Collected data:

────────────────

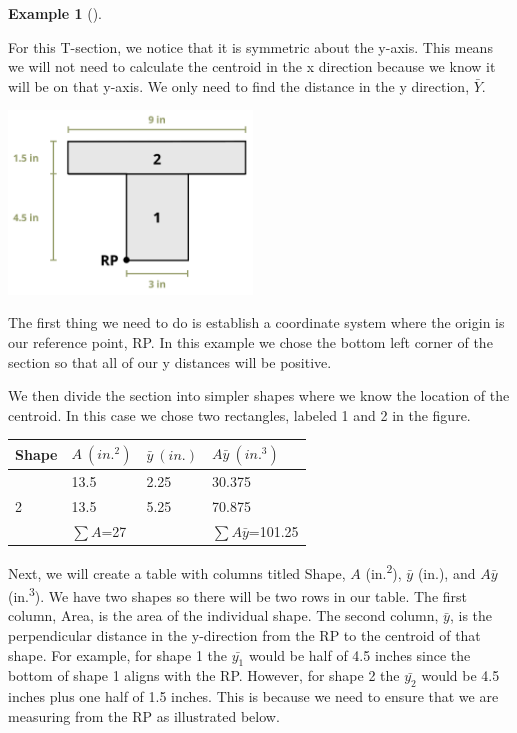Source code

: \documentclass[
  letterpaper,
  DIV=11,
  numbers=noendperiod]{scrreprt}
\theoremstyle{definition}
\newtheorem{example}{Example}[chapter]
\theoremstyle{remark}
\begin{document}
\begin{tcolorbox}
\begin{example}[]
\begin{tcolorbox}
For this T-section, we notice that it is symmetric about the y-axis.
This means we will not need to calculate the centroid in the x direction
because we know it will be on that y-axis. We only need to find the
distance in the y direction, \(\bar{Y}\).

\begin{center}
\includegraphics[width=2.55208in,height=\textheight]{images/CH 8 PNGs/example 8.1 part 2.png}
\end{center}

The first thing we need to do is establish a coordinate system where the
origin is our reference point, RP. In this example we chose the bottom
left corner of the section so that all of our y distances will be
positive.

We then divide the section into simpler shapes where we know the
location of the centroid. In this case we chose two rectangles, labeled
1 and 2 in the figure.

\begin{longtable}[]{@{}llll@{}}
\toprule\noalign{}
Shape & \(A{~(in.^2)}\) & \(\bar{y}{~(in.)}\) &
\(A\bar{y}{~(in.^3)}\) \\
\midrule\noalign{}
\endhead
\bottomrule\noalign{}
\endlastfoot
1 & 13.5 & 2.25 & 30.375 \\
2 & 13.5 & 5.25 & 70.875 \\
& \(\sum A\)=27 & & \(\sum A\bar{y}\)=101.25 \\
\end{longtable}

Next, we will create a table with columns titled Shape, \(A\)
(in.\textsuperscript{2}), \(\bar{y}\) (in.), and \(A\bar{y}\)
(in.\textsuperscript{3}). We have two shapes so there will be two rows
in our table. The first column, Area, is the area of the individual
shape. The second column, \(\bar{y}\), is the perpendicular distance in
the y-direction from the RP to the centroid of that shape. For example,
for shape 1 the \(\bar{y_1}\) would be half of 4.5 inches since the
bottom of shape 1 aligns with the RP. However, for shape 2 the
\(\bar{y_2}\) would be 4.5 inches plus one half of 1.5 inches. This is
because we need to ensure that we are measuring from the RP as
illustrated below.


\end{tcolorbox}
\end{example}
\end{tcolorbox}
\end{document}
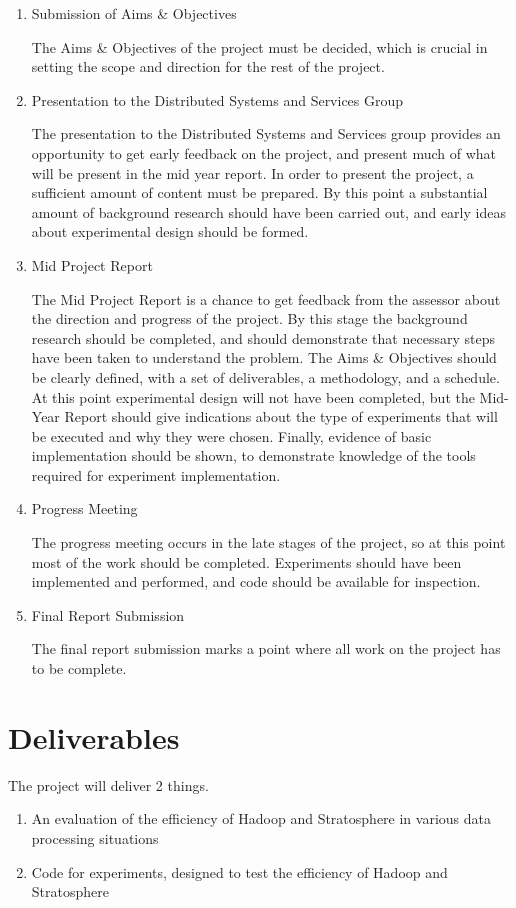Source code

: \begin{enumerate}
	\item Submission of Aims \& Objectives

	The Aims \& Objectives of the project must be decided, which is crucial in setting the scope and direction for the rest of the project.

	\item Presentation to the Distributed Systems and Services Group

	The presentation to the Distributed Systems and Services group provides an opportunity to get early feedback on the project, and present much of what will be present in the mid year report. In order to present the project, a sufficient amount of content must be prepared. By this point a substantial amount of background research should have been carried out, and early ideas about experimental design should be formed.

	\item Mid Project Report

	The Mid Project Report is a chance to get feedback from the assessor about the direction and progress of the project. By this stage the background research should be completed, and should demonstrate that necessary steps have been taken to understand the problem. The Aims \& Objectives should be clearly defined, with a set of deliverables, a methodology, and a schedule. At this point experimental design will not have been completed, but the Mid-Year Report should give indications about the type of experiments that will be executed and why they were chosen. Finally, evidence of basic implementation should be shown, to demonstrate knowledge of the tools required for experiment implementation. 

	\item Progress Meeting

	The progress meeting occurs in the late stages of the project, so at this point most of the work should be completed. Experiments should have been implemented and performed, and code should be available for inspection.

	\item Final Report Submission
	
	The final report submission marks a point where all work on the project has to be complete. 
\end{enumerate}

\section{Deliverables}
The project will deliver 2 things.

\begin{enumerate}
	\item An evaluation of the efficiency of Hadoop and Stratosphere in various data processing situations
	\item Code for experiments, designed to test the efficiency of Hadoop and Stratosphere
\end{enumerate}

────────────────

• _WHAT THE EXERCISE ASKS_:
Write down every line of the data above that includes the string "experimental".

• _RESULT_:
	The presentation to the Distributed Systems and Services group provides an opportunity to get early feedback on the project, and present much of what will be present in the mid year report. In order to present the project, a sufficient amount of content must be prepared. By this point a substantial amount of background research should have been carried out, and early ideas about experimental design should be formed.
	The Mid Project Report is a chance to get feedback from the assessor about the direction and progress of the project. By this stage the background research should be completed, and should demonstrate that necessary steps have been taken to understand the problem. The Aims \& Objectives should be clearly defined, with a set of deliverables, a methodology, and a schedule. At this point experimental design will not have been completed, but the Mid-Year Report should give indications about the type of experiments that will be executed and why they were chosen. Finally, evidence of basic implementation should be shown, to demonstrate knowledge of the tools required for experiment implementation. 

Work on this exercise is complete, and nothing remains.